The threats from Gen. Muhoozi Kainerugaba, the president’s son and presumptive heir to power, are raising international concerns about political violence and respect for democratic processes following one of Uganda’s most contested elections.

Gen. Muhoozi Kainerugaba, who has served as Uganda’s army chief since 2024, has issued a series of inflammatory statements on social media targeting Wine and his opposition party, the National Unity Platform. He called Wine a “baboon” and “terrorist,” and claimed over 2,000 of Wine’s supporters had been detained. On Thursday, Kainerugaba tweeted, “So far we have killed 30 NUP terrorists,” without providing details about the circumstances or locations of those deaths.

Robert Amsterdam, Wine’s international attorney, said in a statement Friday that the threats carry serious weight because Kainerugaba is Uganda’s top military officer. “His statements therefore carry the weight of state power and have operational significance, and they materially elevate the risk of unlawful harm,” Amsterdam said.
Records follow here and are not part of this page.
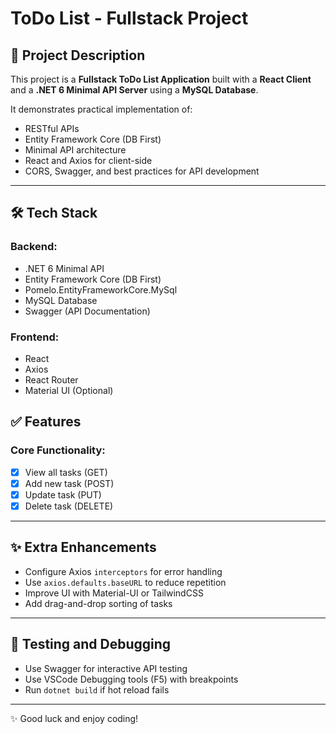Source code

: # ToDo List - Fullstack Project

## 📌 Project Description

This project is a **Fullstack ToDo List Application** built with a **React Client** and a **.NET 6 Minimal API Server** using a **MySQL Database**.

It demonstrates practical implementation of:
- RESTful APIs
- Entity Framework Core (DB First)
- Minimal API architecture
- React and Axios for client-side
- CORS, Swagger, and best practices for API development

---

## 🛠 Tech Stack

### Backend:
- .NET 6 Minimal API
- Entity Framework Core (DB First)
- Pomelo.EntityFrameworkCore.MySql
- MySQL Database
- Swagger (API Documentation)

### Frontend:
- React
- Axios
- React Router
- Material UI (Optional)

## ✅ Features

### Core Functionality:
- [x] View all tasks (GET)
- [x] Add new task (POST)
- [x] Update task (PUT)
- [x] Delete task (DELETE)

---

## ✨ Extra Enhancements

- Configure Axios `interceptors` for error handling
- Use `axios.defaults.baseURL` to reduce repetition
- Improve UI with Material-UI or TailwindCSS
- Add drag-and-drop sorting of tasks
  
---

## 🧪 Testing and Debugging

- Use Swagger for interactive API testing
- Use VSCode Debugging tools (F5) with breakpoints
- Run `dotnet build` if hot reload fails

---

✨ Good luck and enjoy coding!

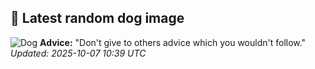 ## 🐶 Latest random dog image
![Dog](https://images.dog.ceo/breeds/husky/n02110185_12120.jpg)
**Advice:** "Don't give to others advice which you wouldn't follow."
*Updated: 2025-10-07 10:39 UTC*

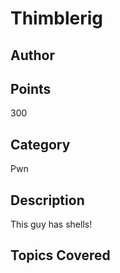# Thimblerig
## Author

## Points
300
## Category
Pwn
## Description
This guy has shells!
## Topics Covered

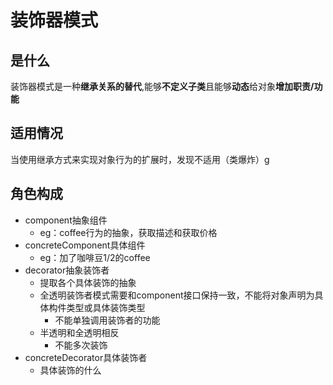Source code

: # 装饰器模式
## 是什么
装饰器模式是一种**继承关系的替代**,能够**不定义子类**且能够**动态**给对象**增加职责/功能**
## 适用情况
当使用继承方式来实现对象行为的扩展时，发现不适用（类爆炸）g
## 角色构成
- component抽象组件 
  - eg：coffee行为的抽象，获取描述和获取价格
- concreteComponent具体组件
  - eg：加了咖啡豆1/2的coffee
- decorator抽象装饰者
  - 提取各个具体装饰的抽象
  - 全透明装饰者模式需要和component接口保持一致，不能将对象声明为具体构件类型或具体装饰类型
    - 不能单独调用装饰者的功能
  - 半透明和全透明相反
    - 不能多次装饰
- concreteDecorator具体装饰者
  - 具体装饰的什么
He urged the international community, including the United Nations, to seek assurances from the Ugandan government that Wine will not be harmed.

Response from the International Community

UN Secretary-General António Guterres called for “restraint by all actors and respect for the rule of law and Uganda’s international human rights obligations.” Throughout the campaign, Wine said, authorities followed him and harassed his supporters, often using tear gas. He campaigned in protective gear—a flak jacket and helmet—due to security concerns.

Election Troubled by Irregularities

The presidential election on January 16 was marked by a days-long internet shutdown and the failure of biometric voter identification machines that caused voting delays, particularly in Kampala, the capital. Wine also alleged that ballot boxes were stuffed in areas seen as Museveni strongholds. Museveni, 81, will now serve a seventh term that would bring him closer to five decades in power.

Pressure Extends Beyond Election Day

The government’s pressure on the opposition extended beyond the election and campaign. Police charged Muwanga Kivumbi, a lawmaker and deputy president of Wine’s party, with terrorism on Friday for his alleged role in violence in his constituency that left seven people dead. Kivumbi denies the charges. While police say Wine has not committed a crime and is not wanted, multiple tweets by Kainerugaba suggest the military is looking for him.

Museveni has dominated Uganda’s politics for decades, credited by his supporters with bringing relative peace and stability that makes Uganda home to hundreds of thousands of people fleeing violence in the region. But he has offered no retirement timeline, and no rivals exist in the upper ranks of his National Resistance Movement party.